__Records supplied__
Segment Open

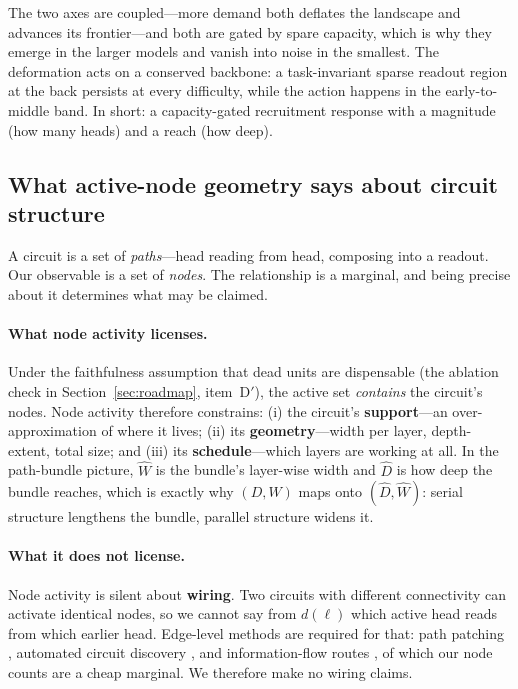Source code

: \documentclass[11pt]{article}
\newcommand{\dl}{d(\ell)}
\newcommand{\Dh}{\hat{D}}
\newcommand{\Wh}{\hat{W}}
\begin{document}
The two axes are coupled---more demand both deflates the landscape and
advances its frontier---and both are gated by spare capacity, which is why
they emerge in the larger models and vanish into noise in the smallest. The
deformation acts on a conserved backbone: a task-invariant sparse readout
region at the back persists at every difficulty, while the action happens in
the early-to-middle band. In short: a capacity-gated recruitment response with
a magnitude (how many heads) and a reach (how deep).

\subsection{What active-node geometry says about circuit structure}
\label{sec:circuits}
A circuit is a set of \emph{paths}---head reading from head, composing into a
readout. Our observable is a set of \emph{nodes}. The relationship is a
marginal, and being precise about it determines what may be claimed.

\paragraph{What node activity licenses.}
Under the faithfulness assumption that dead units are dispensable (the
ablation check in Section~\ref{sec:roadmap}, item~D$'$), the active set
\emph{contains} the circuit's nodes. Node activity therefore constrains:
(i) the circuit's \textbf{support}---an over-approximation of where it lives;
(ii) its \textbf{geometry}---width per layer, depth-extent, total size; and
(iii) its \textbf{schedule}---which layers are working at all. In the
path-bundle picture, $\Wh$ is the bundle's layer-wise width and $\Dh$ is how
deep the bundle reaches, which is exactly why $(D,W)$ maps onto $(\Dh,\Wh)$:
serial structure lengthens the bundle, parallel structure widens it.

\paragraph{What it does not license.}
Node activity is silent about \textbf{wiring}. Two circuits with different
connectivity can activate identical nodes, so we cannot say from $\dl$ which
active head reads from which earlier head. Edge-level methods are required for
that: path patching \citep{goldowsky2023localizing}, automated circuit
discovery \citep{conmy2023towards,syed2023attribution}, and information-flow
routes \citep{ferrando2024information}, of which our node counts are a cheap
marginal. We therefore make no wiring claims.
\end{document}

Segment Closed
Segment Open

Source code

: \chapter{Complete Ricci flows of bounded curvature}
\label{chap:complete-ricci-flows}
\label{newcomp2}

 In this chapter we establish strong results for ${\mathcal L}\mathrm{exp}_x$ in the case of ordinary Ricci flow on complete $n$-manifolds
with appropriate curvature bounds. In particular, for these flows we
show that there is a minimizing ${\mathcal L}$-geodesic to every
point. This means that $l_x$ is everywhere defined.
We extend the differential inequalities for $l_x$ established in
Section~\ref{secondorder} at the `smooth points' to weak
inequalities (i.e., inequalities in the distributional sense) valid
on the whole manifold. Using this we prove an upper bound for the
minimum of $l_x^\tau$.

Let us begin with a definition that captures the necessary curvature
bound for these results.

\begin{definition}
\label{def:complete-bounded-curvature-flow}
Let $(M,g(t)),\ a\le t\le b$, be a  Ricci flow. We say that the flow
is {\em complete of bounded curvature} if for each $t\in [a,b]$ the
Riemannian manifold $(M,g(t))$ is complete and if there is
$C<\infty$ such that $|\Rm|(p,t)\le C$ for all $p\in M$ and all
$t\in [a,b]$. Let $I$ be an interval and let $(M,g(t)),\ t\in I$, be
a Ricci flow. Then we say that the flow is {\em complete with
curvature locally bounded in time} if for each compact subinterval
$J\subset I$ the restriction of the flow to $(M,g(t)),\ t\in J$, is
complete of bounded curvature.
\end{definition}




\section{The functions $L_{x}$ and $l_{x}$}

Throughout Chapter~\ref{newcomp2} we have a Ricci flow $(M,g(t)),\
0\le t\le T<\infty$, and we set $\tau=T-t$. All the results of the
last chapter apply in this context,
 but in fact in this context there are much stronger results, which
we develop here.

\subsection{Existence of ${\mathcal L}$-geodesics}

Segment Closed
Segment Open

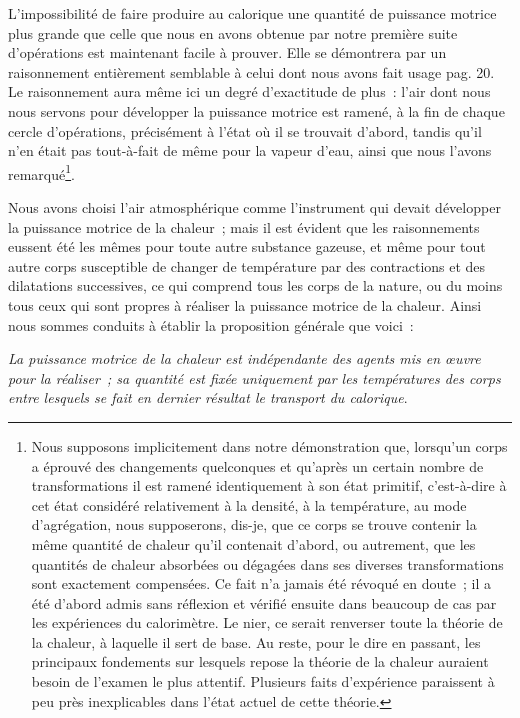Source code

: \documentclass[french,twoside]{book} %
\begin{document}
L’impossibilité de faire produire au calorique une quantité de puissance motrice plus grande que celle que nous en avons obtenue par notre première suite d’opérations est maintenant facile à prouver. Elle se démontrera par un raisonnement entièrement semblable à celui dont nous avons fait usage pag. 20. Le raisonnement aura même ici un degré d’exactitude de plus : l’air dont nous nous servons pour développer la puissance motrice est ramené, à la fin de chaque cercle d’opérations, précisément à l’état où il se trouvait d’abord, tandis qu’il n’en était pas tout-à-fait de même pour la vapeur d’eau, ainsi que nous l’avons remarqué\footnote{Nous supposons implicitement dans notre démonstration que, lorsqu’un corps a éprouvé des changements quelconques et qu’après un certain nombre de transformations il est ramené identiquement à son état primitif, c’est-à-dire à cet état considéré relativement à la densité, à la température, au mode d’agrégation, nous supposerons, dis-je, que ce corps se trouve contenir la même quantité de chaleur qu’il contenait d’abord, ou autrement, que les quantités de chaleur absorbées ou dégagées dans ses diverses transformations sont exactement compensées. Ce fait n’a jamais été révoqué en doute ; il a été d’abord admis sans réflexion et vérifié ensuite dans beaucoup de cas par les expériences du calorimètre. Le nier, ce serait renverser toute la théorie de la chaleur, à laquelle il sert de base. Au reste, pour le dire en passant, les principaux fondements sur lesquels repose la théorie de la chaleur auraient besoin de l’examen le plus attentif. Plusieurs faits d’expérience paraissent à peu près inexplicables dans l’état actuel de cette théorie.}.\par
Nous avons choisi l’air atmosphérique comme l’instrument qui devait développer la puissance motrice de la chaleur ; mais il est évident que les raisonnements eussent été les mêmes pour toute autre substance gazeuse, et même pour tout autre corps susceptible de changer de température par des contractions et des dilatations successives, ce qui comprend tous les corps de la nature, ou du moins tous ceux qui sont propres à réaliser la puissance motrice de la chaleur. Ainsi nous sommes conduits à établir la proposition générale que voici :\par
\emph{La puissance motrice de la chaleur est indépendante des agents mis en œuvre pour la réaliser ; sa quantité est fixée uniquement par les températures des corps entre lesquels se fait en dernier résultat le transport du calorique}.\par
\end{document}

Segment Closed

__Assignment__
Reply with nothing but a number. State how many lines in the records hold the word "gated".

__Task solution__
2